Daisy looked scared, sketched an orphanage curtsey, and withdrew. Hugh began to whistle, a sign, with him, of a disturbed mind. He went to the sideboard and looked inside, but there was nothing but a bottle of orange-juice. He flung the cupboard to and took out another cigarette. Crick opened the door half an hour later and stood just inside it, leaving it open, as Daisy had done.
“Sir?”
“Have you been using the car?”
“Only as usual, for Mrs. B.”
“Have you put it away?”
“No, sir.”
“Bit of luck for you. I want you to go out and buy me a bottle of whisky. If you can get a siphon of soda and some small dry gingers, bring them back as well. Know where to go?”
“No, sir.”
“In that case, better go into Norwich. If you can’t get whisky, bring rum. You can always get that.”
“My work finishes at half-past eight, sir, and I haven’t had my supper. I had arrangements with the late master, sir.”
“We shall have to reconsider those arrangements, Crick. What happens if I want to go to an evening performance at the Maddermarket?”
“I couldn’t say, sir. The master never went out after dinner.” The chauffeur’s tone was carefully impersonal. Hugh read insolence into it. He spoke quietly.
“I see. Well, Crick, I suppose you’ve had no warning that I might have different ideas, so you can drive me to the local pub and I’ll see what I can charm out of the landlord. I’ll walk back, so you’ll be able to put the car away and get your supper.”
“Beg pardon, sir, but I reckon on the use of the car to get me home to Cuddaford Bridge, and back again here in the morning, sir. It’s always been understood.”
“Not any longer,” said Hugh flatly. “The car is for my use, not yours.”
The pub sold nothing but beer and Norfolk cider. Hugh ordered a pint of beer and carried it to a bench beside a table. He took a very long time to drink it. The pub was neutral territory, he decided, and neutral territory, as no friendly territory seemed to be at hand, was desirable if he was to think out his position.
He stayed for the best part of an hour, then, having come to no conclusion except that the servants had got out of hand, a conclusion he had reached when the housekeeper left, he pushed his pint pot towards the middle of the table and got up. Before he reached the door a man who was seated on a bench near it got up, too, brushing his moustache, and they approached the door together. Hugh stood back for the other to go first, and was surprised to find the moustached man waiting for him outside.
“Evening, Mr. Camber.”
“Good evening, Mr.…?”
“Beresford. Bill Beresford. I farm over at Broadlands. One of your tenants, Mr. Camber.”
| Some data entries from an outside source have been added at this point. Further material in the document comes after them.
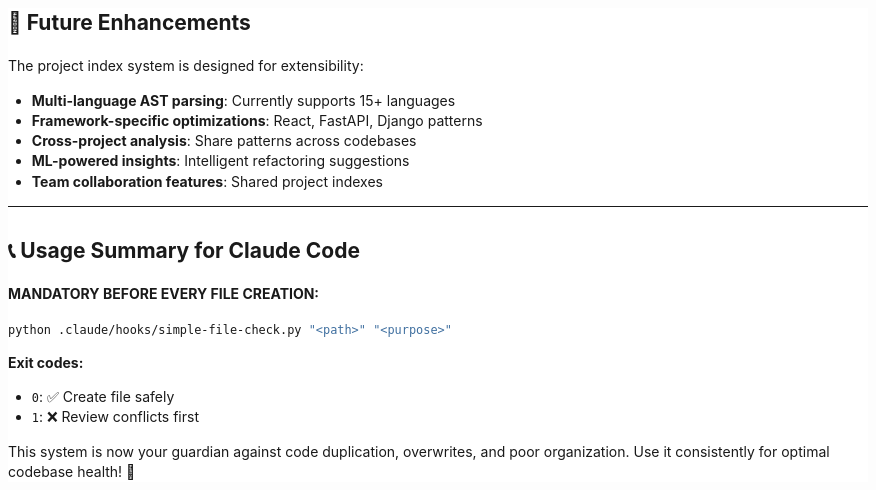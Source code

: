 ## 🔮 Future Enhancements

The project index system is designed for extensibility:

- **Multi-language AST parsing**: Currently supports 15+ languages
- **Framework-specific optimizations**: React, FastAPI, Django patterns
- **Cross-project analysis**: Share patterns across codebases  
- **ML-powered insights**: Intelligent refactoring suggestions
- **Team collaboration features**: Shared project indexes

---

## 📞 Usage Summary for Claude Code

**MANDATORY BEFORE EVERY FILE CREATION:**
```bash
python .claude/hooks/simple-file-check.py "<path>" "<purpose>"
```

**Exit codes:**
- `0`: ✅ Create file safely
- `1`: ❌ Review conflicts first

This system is now your guardian against code duplication, overwrites, and poor organization. Use it consistently for optimal codebase health! 🎯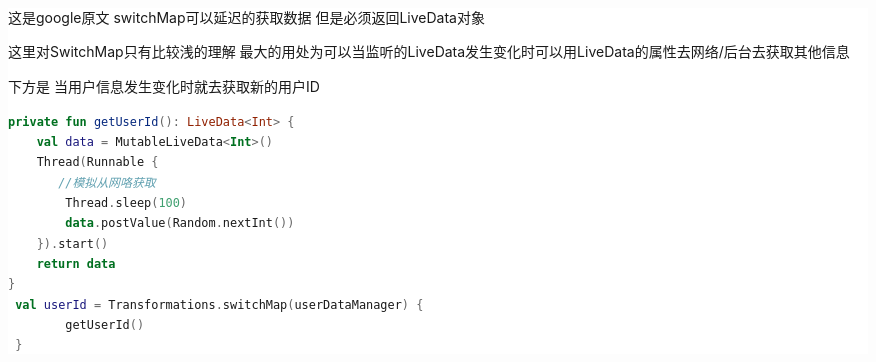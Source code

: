 这是google原文 switchMap可以延迟的获取数据 但是必须返回LiveData对象 

这里对SwitchMap只有比较浅的理解  最大的用处为可以当监听的LiveData发生变化时可以用LiveData的属性去网络/后台去获取其他信息

下方是 当用户信息发生变化时就去获取新的用户ID

```kotlin
private fun getUserId(): LiveData<Int> {
    val data = MutableLiveData<Int>()
    Thread(Runnable {
       //模拟从网咯获取
        Thread.sleep(100)
        data.postValue(Random.nextInt())
    }).start()
    return data
}
 val userId = Transformations.switchMap(userDataManager) {
        getUserId()
 }
```

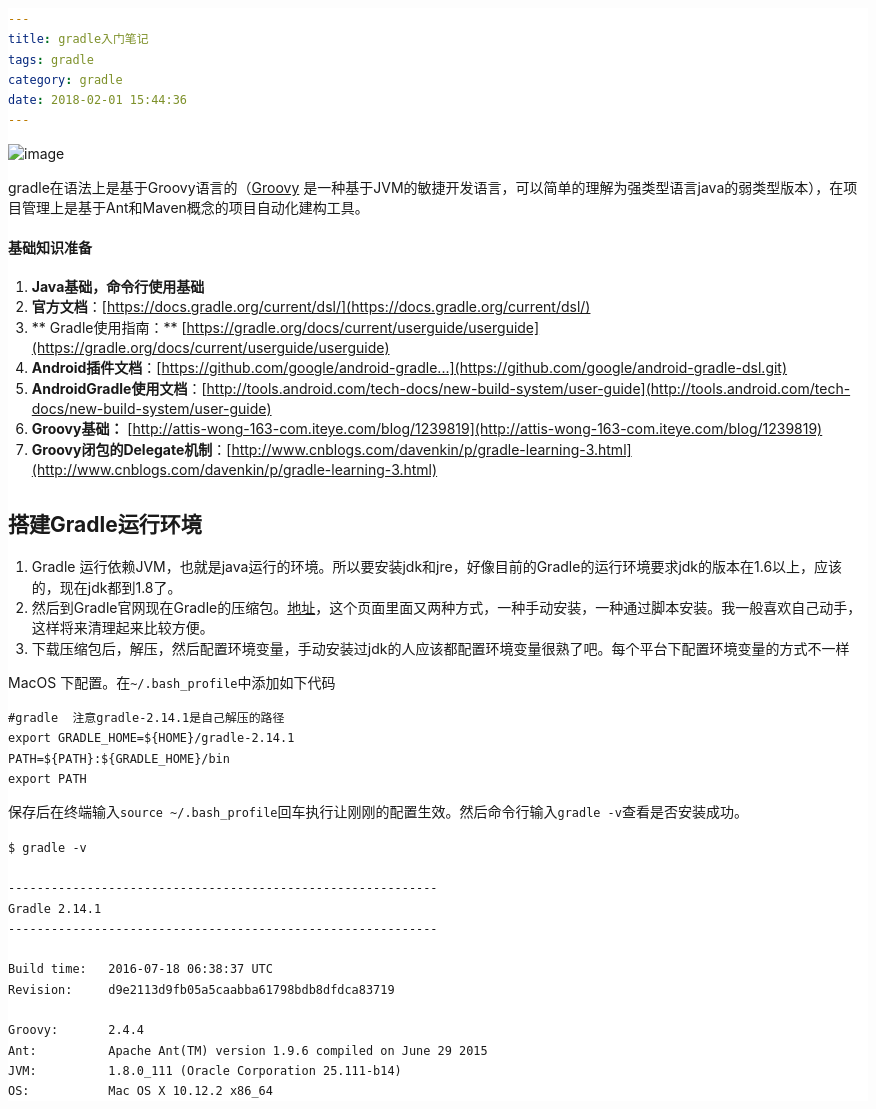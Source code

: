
 ```yaml
---
title: gradle入门笔记
tags: gradle
category: gradle
date: 2018-02-01 15:44:36
---
```

![image](http://ovi3ob9p4.bkt.clouddn.com/TIETU/CT0108.jpg)

gradle在语法上是基于Groovy语言的（[Groovy](http://www.groovy-lang.org/) 是一种基于JVM的敏捷开发语言，可以简单的理解为强类型语言java的弱类型版本），在项目管理上是基于Ant和Maven概念的项目自动化建构工具。


#### 基础知识准备

1. **Java基础，命令行使用基础**
2. **官方文档**：[https://docs.gradle.org/current/dsl/](https://docs.gradle.org/current/dsl/)
3. ** Gradle使用指南：** [https://gradle.org/docs/current/userguide/userguide](https://gradle.org/docs/current/userguide/userguide)
4. **Android插件文档**：[https://github.com/google/android-gradle...](https://github.com/google/android-gradle-dsl.git)
5. **AndroidGradle使用文档**：[http://tools.android.com/tech-docs/new-build-system/user-guide](http://tools.android.com/tech-docs/new-build-system/user-guide)
6. **Groovy基础：** [http://attis-wong-163-com.iteye.com/blog/1239819](http://attis-wong-163-com.iteye.com/blog/1239819)
7. **Groovy闭包的Delegate机制**：[http://www.cnblogs.com/davenkin/p/gradle-learning-3.html](http://www.cnblogs.com/davenkin/p/gradle-learning-3.html)

## 搭建Gradle运行环境

1. Gradle 运行依赖JVM，也就是java运行的环境。所以要安装jdk和jre，好像目前的Gradle的运行环境要求jdk的版本在1.6以上，应该的，现在jdk都到1.8了。
2. 然后到Gradle官网现在Gradle的压缩包。[地址](https://gradle.org/gradle-download/)，这个页面里面又两种方式，一种手动安装，一种通过脚本安装。我一般喜欢自己动手，这样将来清理起来比较方便。
3. 下载压缩包后，解压，然后配置环境变量，手动安装过jdk的人应该都配置环境变量很熟了吧。每个平台下配置环境变量的方式不一样

MacOS 下配置。在`~/.bash_profile`中添加如下代码

```
#gradle  注意gradle-2.14.1是自己解压的路径
export GRADLE_HOME=${HOME}/gradle-2.14.1
PATH=${PATH}:${GRADLE_HOME}/bin
export PATH

```

保存后在终端输入`source ~/.bash_profile`回车执行让刚刚的配置生效。然后命令行输入`gradle -v`查看是否安装成功。

```
$ gradle -v

------------------------------------------------------------
Gradle 2.14.1
------------------------------------------------------------

Build time:   2016-07-18 06:38:37 UTC
Revision:     d9e2113d9fb05a5caabba61798bdb8dfdca83719

Groovy:       2.4.4
Ant:          Apache Ant(TM) version 1.9.6 compiled on June 29 2015
JVM:          1.8.0_111 (Oracle Corporation 25.111-b14)
OS:           Mac OS X 10.12.2 x86_64

```
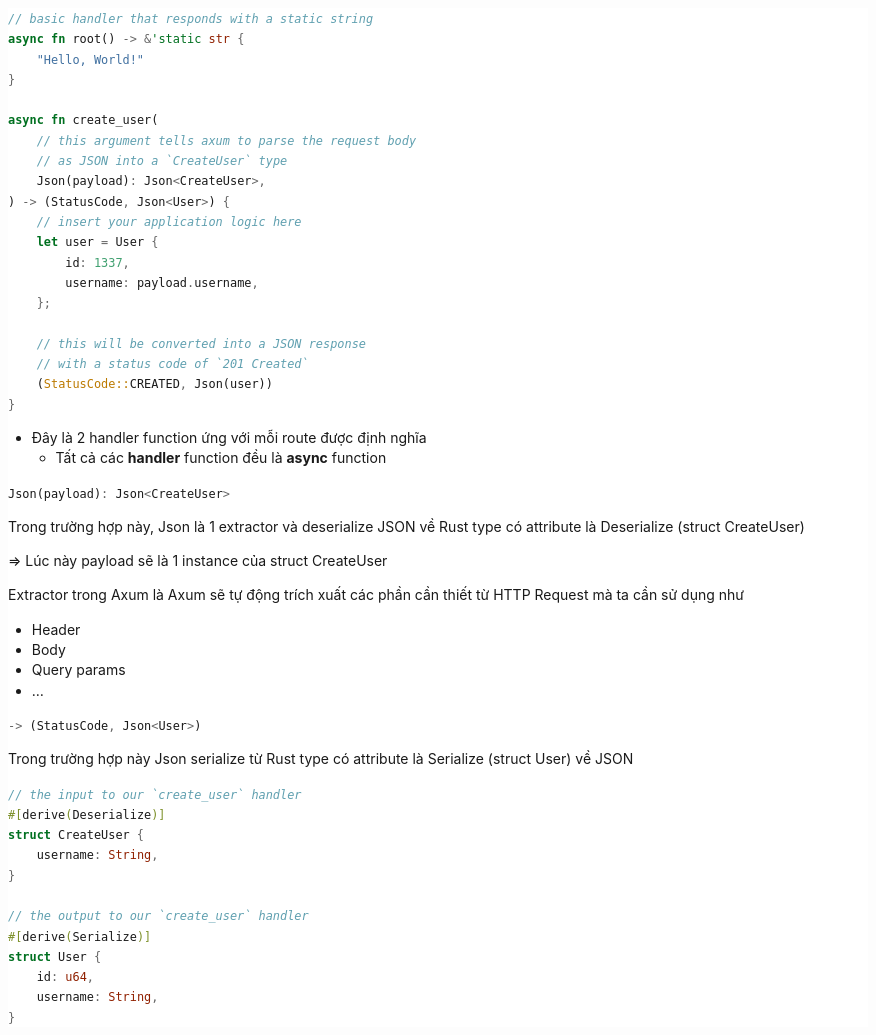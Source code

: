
 ```rust
// basic handler that responds with a static string
async fn root() -> &'static str {
    "Hello, World!"
}

async fn create_user(
    // this argument tells axum to parse the request body
    // as JSON into a `CreateUser` type
    Json(payload): Json<CreateUser>,
) -> (StatusCode, Json<User>) {
    // insert your application logic here
    let user = User {
        id: 1337,
        username: payload.username,
    };

    // this will be converted into a JSON response
    // with a status code of `201 Created`
    (StatusCode::CREATED, Json(user))
}
```

- Đây là 2 handler function ứng với mỗi route được định nghĩa
  - Tất cả các **handler** function đều là **async** function

```rust
Json(payload): Json<CreateUser>
```

Trong trường hợp này, Json là 1 extractor và deserialize JSON về Rust type có attribute là Deserialize (struct CreateUser)

⇒ Lúc này payload sẽ là 1 instance của struct CreateUser

Extractor trong Axum là Axum sẽ tự động trích xuất các phần cần thiết từ HTTP Request mà ta cần sử dụng như

- Header
- Body
- Query params
- …

```rust
-> (StatusCode, Json<User>)
```

Trong trường hợp này Json serialize từ Rust type có attribute là Serialize (struct User) về JSON

```rust
// the input to our `create_user` handler
#[derive(Deserialize)]
struct CreateUser {
    username: String,
}

// the output to our `create_user` handler
#[derive(Serialize)]
struct User {
    id: u64,
    username: String,
}
```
“Glad to hear it. But how do you know who I am?”
“I saw your car as I come in here tonight and I said to myself as it must be the new Mr. Camber, seeing, too, that Maurice Crick was driving.”
“Tell me, Mr. Beresford,” said Hugh, seizing, as he thought, an opportunity, “what I’ve done to get myself disliked down here.”
“You, sir? Nothing that I know of. For why?”
“There are no indoor servants left at Camber Abbey except a half-baked tweeny and the outdoor staff. What’s eaten them? Do you know?”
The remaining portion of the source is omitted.